(Records from a collection)

******

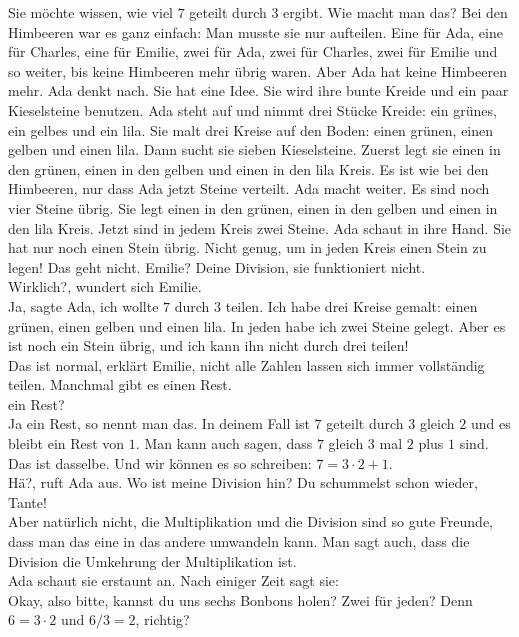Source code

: Sie möchte wissen, wie viel $7$ geteilt durch $3$ ergibt. Wie macht man das? Bei den Himbeeren war es ganz einfach: Man musste sie nur aufteilen. Eine für Ada, eine für Charles, eine für Emilie, zwei für Ada, zwei für Charles, zwei für Emilie und so weiter, bis keine Himbeeren mehr übrig waren. 
Aber Ada hat keine Himbeeren mehr. 
Ada denkt nach. Sie hat eine Idee. Sie wird ihre bunte Kreide und ein paar Kieselsteine benutzen.
Ada steht auf und nimmt drei Stücke Kreide: ein grünes, ein gelbes und ein lila. Sie malt drei Kreise auf den Boden: einen grünen, einen gelben und einen lila. Dann sucht sie sieben Kieselsteine. Zuerst legt sie einen in den grünen, einen in den gelben und einen in den lila Kreis. Es ist wie bei den Himbeeren, nur dass Ada jetzt Steine verteilt. Ada macht weiter. Es sind noch vier Steine übrig. Sie legt einen in den grünen, einen in den gelben und einen in den lila Kreis. Jetzt sind in jedem Kreis zwei Steine. Ada schaut in ihre Hand. Sie hat nur noch einen Stein übrig. Nicht genug, um in jeden Kreis einen Stein zu legen! Das geht nicht.
\frqq{}Emilie? Deine Division, sie funktioniert nicht.\flqq{}\\
\frqq{}Wirklich?\flqq{}, wundert sich Emilie.\\
\frqq{}Ja\flqq{}, sagte Ada, \frqq{}ich wollte $7$ durch $3$ teilen. Ich habe drei Kreise gemalt: einen grünen, einen gelben und einen lila. In jeden habe ich zwei Steine gelegt. Aber es ist noch ein Stein übrig, und ich kann ihn nicht durch drei teilen!\flqq{}\\
\frqq{}Das ist normal\flqq{}, erklärt Emilie, \frqq{}nicht alle Zahlen lassen sich immer vollständig teilen. Manchmal gibt es einen Rest.\flqq{}\\
\frqq{}ein Rest?\flqq{}\\
\frqq{}Ja ein Rest, so nennt man das. In deinem Fall ist $7$ geteilt durch $3$ gleich $2$ und es bleibt ein Rest von $1$. Man kann auch sagen, dass $7$ gleich $3$ mal $2$ plus $1$ sind. Das ist dasselbe. Und wir können es so schreiben: $7=3\cdot2+1$.\flqq{}\\
\frqq{}Hä?\flqq{}, ruft Ada aus. \frqq{}Wo ist meine Division hin? Du schummelst schon wieder, Tante!\flqq{}\\
\frqq{}Aber natürlich nicht, die Multiplikation und die Division sind so gute Freunde, dass man das eine in das andere umwandeln kann. Man sagt auch, dass die Division die Umkehrung der Multiplikation ist.\flqq{}\\
Ada schaut sie erstaunt an. Nach einiger Zeit sagt sie:\\
\frqq{}Okay, also bitte, kannst du uns sechs Bonbons holen? Zwei für jeden? Denn $6 = 3 \cdot 2$ und $6 / 3 = 2$, richtig?\flqq{}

******

__Task objective__:
Throughout the records above, find the lines in which the word "sich" appears and return them.

__Problem solution__:
\frqq{}Wirklich?\flqq{}, wundert sich Emilie.\\
\frqq{}Das ist normal\flqq{}, erklärt Emilie, \frqq{}nicht alle Zahlen lassen sich immer vollständig teilen. Manchmal gibt es einen Rest.\flqq{}\\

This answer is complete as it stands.